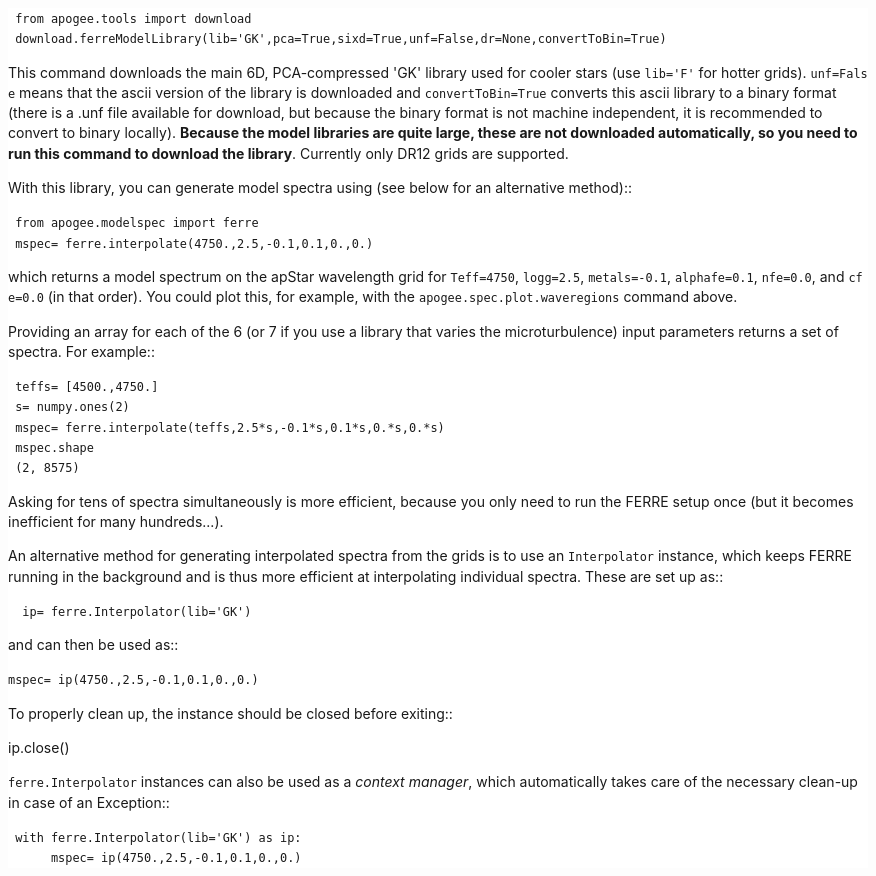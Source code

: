 	 from apogee.tools import download
	 download.ferreModelLibrary(lib='GK',pca=True,sixd=True,unf=False,dr=None,convertToBin=True)

This command downloads the main 6D, PCA-compressed 'GK' library used
for cooler stars (use ``lib='F'`` for hotter grids). ``unf=False``
means that the ascii version of the library is downloaded and
``convertToBin=True`` converts this ascii library to a binary format
(there is a .unf file available for download, but because the binary
format is not machine independent, it is recommended to convert to
binary locally). **Because the model libraries are quite large, these
are not downloaded automatically, so you need to run this command to
download the library**. Currently only DR12 grids are supported.

With this library, you can generate model spectra using (see below for
an alternative method)::

     from apogee.modelspec import ferre
     mspec= ferre.interpolate(4750.,2.5,-0.1,0.1,0.,0.)

which returns a model spectrum on the apStar wavelength grid for
``Teff=4750``, ``logg=2.5``, ``metals=-0.1``, ``alphafe=0.1``,
``nfe=0.0``, and ``cfe=0.0`` (in that order). You could plot this, for
example, with the ``apogee.spec.plot.waveregions`` command above.

Providing an array for each of the 6 (or 7 if you use a library that
varies the microturbulence) input parameters returns a set of
spectra. For example::

	 teffs= [4500.,4750.]
	 s= numpy.ones(2)
	 mspec= ferre.interpolate(teffs,2.5*s,-0.1*s,0.1*s,0.*s,0.*s)
	 mspec.shape
	 (2, 8575)

Asking for tens of spectra simultaneously is more efficient, because
you only need to run the FERRE setup once (but it becomes inefficient
for many hundreds...).

An alternative method for generating interpolated spectra from the
grids is to use an ``Interpolator`` instance, which keeps FERRE
running in the background and is thus more efficient at interpolating
individual spectra. These are set up as::

      ip= ferre.Interpolator(lib='GK')

and can then be used as::

    mspec= ip(4750.,2.5,-0.1,0.1,0.,0.)

To properly clean up, the instance should be closed before exiting::

   ip.close()

``ferre.Interpolator`` instances can also be used as a *context
manager*, which automatically takes care of the necessary clean-up in
case of an Exception::

     with ferre.Interpolator(lib='GK') as ip:
     	  mspec= ip(4750.,2.5,-0.1,0.1,0.,0.)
==========
_Your instructions_. Going back over the entries above, copy word for word every line from the one that has "format is not" on through the one that has "download the library**.".

_Result_.
format is not machine independent, it is recommended to convert to
binary locally). **Because the model libraries are quite large, these
are not downloaded automatically, so you need to run this command to
download the library**. Currently only DR12 grids are supported.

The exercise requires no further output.